To demonstrate the outstanding performance of our proposed method, we here implement k-fold CV with the other three types of profiles and without profile. The results are listed in Table 1. The corresponding ROC curves were plotted in Fig. 2. From the results of 2-fold CV, the AUCs are at 0.8306 ± 0.0037 (no profile), 0.8378 ± 0.0033 (expression profile), 0.8389 ± 0.0031 (bio-function), and 0.8515 ± 0.0031 (sequence), respectively. From the results of 5-fold CV, the AUCs are at 0.8806 ± 0.0020 (no profile), 0.8903 ± 0.0021 (expression profile), 0.8890 ± 0.0022 (bio-function), and 0.8515 ± 0.0031 (sequence), respectively. Also, p values between our proposed method and the methods with the other three types of profiles and without profile are calculated at 3.4646e−154 (no profile), 1.6730e−95 (expression profile), 1.0972e−107 (bio-function) and 3.7514e−93 (sequence), respectively. From the results of 10-fold CV, the AUCs are at 0.8910 ± 0.0014 (no profile), 0.8903 ± 0.0021 (expression profile), 0.9008 ± 0.0018 (bio-function), and 0.9040 ± 0.0016 (sequence), respectively. From the results of LOO-CV, the AUCs are at 0.8997 (no profile), 0.9112 (expression profile), 0.9008 ± 0.0018 (bio-function), and 0.9123 (sequence), respectively.

Fig. 2
figure 2

ROC curves by implementing 5-fold CV on different profiles and no profile

From these results, the model without any profile yields the lowest AUC overall. From the results of the models based on different bio-profiles, sequence-based model performs well.
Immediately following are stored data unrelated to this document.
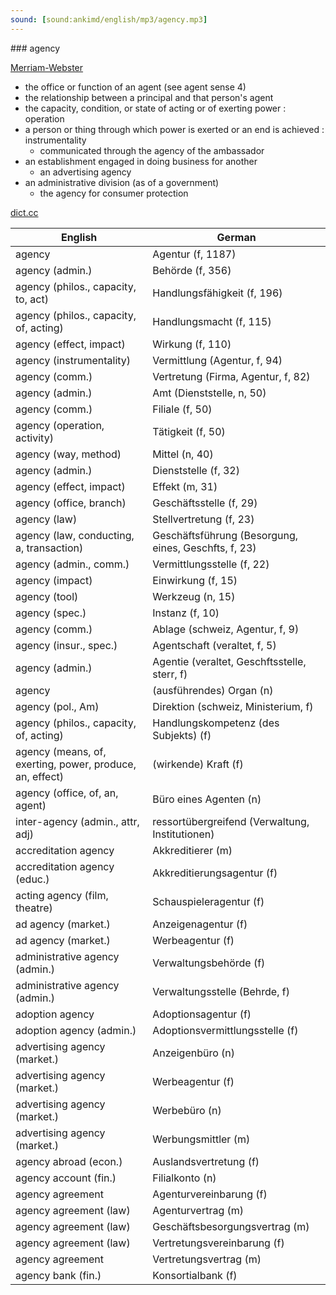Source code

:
 ```yaml
---
sound: [sound:ankimd/english/mp3/agency.mp3]
---
```


\### agency

[Merriam-Webster](https://www.merriam-webster.com/dictionary/agency)

- the office or function of an agent (see agent sense 4)
- the relationship between a principal and that person's agent
- the capacity, condition, or state of acting or of exerting power : operation
- a person or thing through which power is exerted or an end is achieved : instrumentality
    - communicated through the agency of the ambassador
- an establishment engaged in doing business for another
    - an advertising agency
- an administrative division (as of a government)
    - the agency for consumer protection

[dict.cc](https://www.dict.cc/agency)

| English        | German       |
| -------------- | ------------ |
| agency | Agentur (f, 1187) |
| agency (admin.) | Behörde (f, 356) |
| agency (philos., capacity, to, act) | Handlungsfähigkeit (f, 196) |
| agency (philos., capacity, of, acting) | Handlungsmacht (f, 115) |
| agency (effect, impact) | Wirkung (f, 110) |
| agency (instrumentality) | Vermittlung (Agentur, f, 94) |
| agency (comm.) | Vertretung (Firma, Agentur, f, 82) |
| agency (admin.) | Amt (Dienststelle, n, 50) |
| agency (comm.) | Filiale (f, 50) |
| agency (operation, activity) | Tätigkeit (f, 50) |
| agency (way, method) | Mittel (n, 40) |
| agency (admin.) | Dienststelle (f, 32) |
| agency (effect, impact) | Effekt (m, 31) |
| agency (office, branch) | Geschäftsstelle (f, 29) |
| agency (law) | Stellvertretung (f, 23) |
| agency (law, conducting, a, transaction) | Geschäftsführung (Besorgung, eines, Geschfts, f, 23) |
| agency (admin., comm.) | Vermittlungsstelle (f, 22) |
| agency (impact) | Einwirkung (f, 15) |
| agency (tool) | Werkzeug (n, 15) |
| agency (spec.) | Instanz (f, 10) |
| agency (comm.) | Ablage (schweiz, Agentur, f, 9) |
| agency (insur., spec.) | Agentschaft (veraltet, f, 5) |
| agency (admin.) | Agentie (veraltet, Geschftsstelle, sterr, f) |
| agency | (ausführendes) Organ (n) |
| agency (pol., Am) | Direktion (schweiz, Ministerium, f) |
| agency (philos., capacity, of, acting) | Handlungskompetenz (des Subjekts) (f) |
| agency (means, of, exerting, power, produce, an, effect) | (wirkende) Kraft (f) |
| agency (office, of, an, agent) | Büro eines Agenten (n) |
| inter-agency (admin., attr, adj) | ressortübergreifend (Verwaltung, Institutionen) |
| accreditation agency | Akkreditierer (m) |
| accreditation agency (educ.) | Akkreditierungsagentur (f) |
| acting agency (film, theatre) | Schauspieleragentur (f) |
| ad agency (market.) | Anzeigenagentur (f) |
| ad agency (market.) | Werbeagentur (f) |
| administrative agency (admin.) | Verwaltungsbehörde (f) |
| administrative agency (admin.) | Verwaltungsstelle (Behrde, f) |
| adoption agency | Adoptionsagentur (f) |
| adoption agency (admin.) | Adoptionsvermittlungsstelle (f) |
| advertising agency (market.) | Anzeigenbüro (n) |
| advertising agency (market.) | Werbeagentur (f) |
| advertising agency (market.) | Werbebüro (n) |
| advertising agency (market.) | Werbungsmittler (m) |
| agency abroad (econ.) | Auslandsvertretung (f) |
| agency account (fin.) | Filialkonto (n) |
| agency agreement | Agenturvereinbarung (f) |
| agency agreement (law) | Agenturvertrag (m) |
| agency agreement (law) | Geschäftsbesorgungsvertrag (m) |
| agency agreement (law) | Vertretungsvereinbarung (f) |
| agency agreement | Vertretungsvertrag (m) |
| agency bank (fin.) | Konsortialbank (f) |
It should be noticed that the collection of bio-profiles are incomplete except the sequence information, which indicated that the lack of information tends to lead to a low AUC. From the 5-fold results, the p values are lower than 0.05, which indicates our method has better performance than those methods.

Comparison with different prediction methods

To better illustrate the good performance of our proposed method, the current widely used prediction methods were introduced for comparison, including LCBNI [46], LNRLMI [47], LMNLMI [48], INLMI [50], and EPLMI [49]. Yu et al. proposed a method named LCBNI to predict interactions between miRNAs and lncRNAs by employing a resource allocation algorithm combined with the sequence-based similarity of RNAs. LNRLMI method was proposed to apply the co-expression mechanism in a miRNA–lncRNA interaction network to construct the expression profile-based similarity and integrate that for prediction. LMNLMI method was first proposed to integrate three types of biological profiles relating to biological function, sequence information, and expression. INLMI employed a non-negative matrix factorization method on an integrated network utilizing interaction profile, sequence information-based, and expression profile-based similarities. EPLMI was first proposed to predict miRNA–lncRNA interactions by using a two-way diffusion model based on the expression profiles of miRNA and lncRNA.

From the 5-fold CV experiment results listed in Table 2, LNRLMI and EPLMI achieved the average AUCs at 0.8960 and 0.8447, respectively. And, LCBNI, LMNLMI and INLMI achieved the best AUCs at 0.8982, 0.8926 and 0.8517, respectively. Our proposed method yielded the best AUC at 0.9090 and the average AUC at 0.9053. The outperformance of our proposed method indicated that it can be a better method for inferring miRNA–lncRNA interactions.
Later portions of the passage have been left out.